Task requirements:
Go through the data below line by line and count those containing the word "reservation". Reply with the count only.

Items from a dataset:

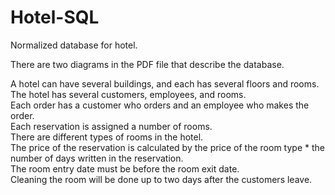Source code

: # Hotel-SQL
Normalized database for hotel.

There are two diagrams in the PDF file that describe the database.

A hotel can have several buildings, and each has several floors and rooms.</br>
The hotel has several customers, employees, and rooms.</br>
Each order has a customer who orders and an employee who makes the order.</br>
Each reservation is assigned a number of rooms.</br>
There are different types of rooms in the hotel.</br>
The price of the reservation is calculated by the price of the room type * the number of days written in the reservation.</br>
The room entry date must be before the room exit date.</br>
Cleaning the room will be done up to two days after the customers leave.
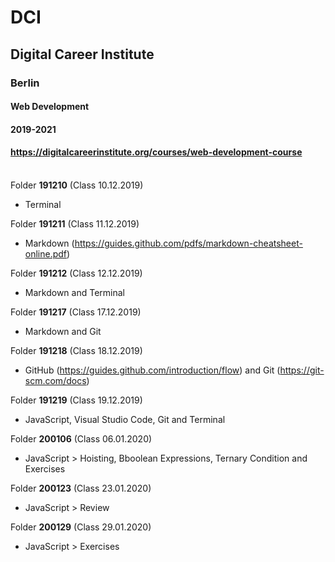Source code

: # DCI
## Digital Career Institute
### Berlin
#### Web Development
#### 2019-2021
#### https://digitalcareerinstitute.org/courses/web-development-course
\
Folder **191210** (Class 10.12.2019)
* Terminal

Folder **191211** (Class 11.12.2019)
* Markdown (https://guides.github.com/pdfs/markdown-cheatsheet-online.pdf)

Folder **191212** (Class 12.12.2019)
* Markdown and Terminal

Folder **191217** (Class 17.12.2019)
* Markdown and Git

Folder **191218** (Class 18.12.2019)
* GitHub (https://guides.github.com/introduction/flow) and Git (https://git-scm.com/docs)

Folder **191219** (Class 19.12.2019)
* JavaScript, Visual Studio Code, Git and Terminal

Folder **200106** (Class 06.01.2020)
* JavaScript > Hoisting, Bboolean Expressions, Ternary Condition and Exercises

Folder **200123** (Class 23.01.2020)
* JavaScript > Review

Folder **200129** (Class 29.01.2020)
* JavaScript > Exercises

Response for this exercise:
2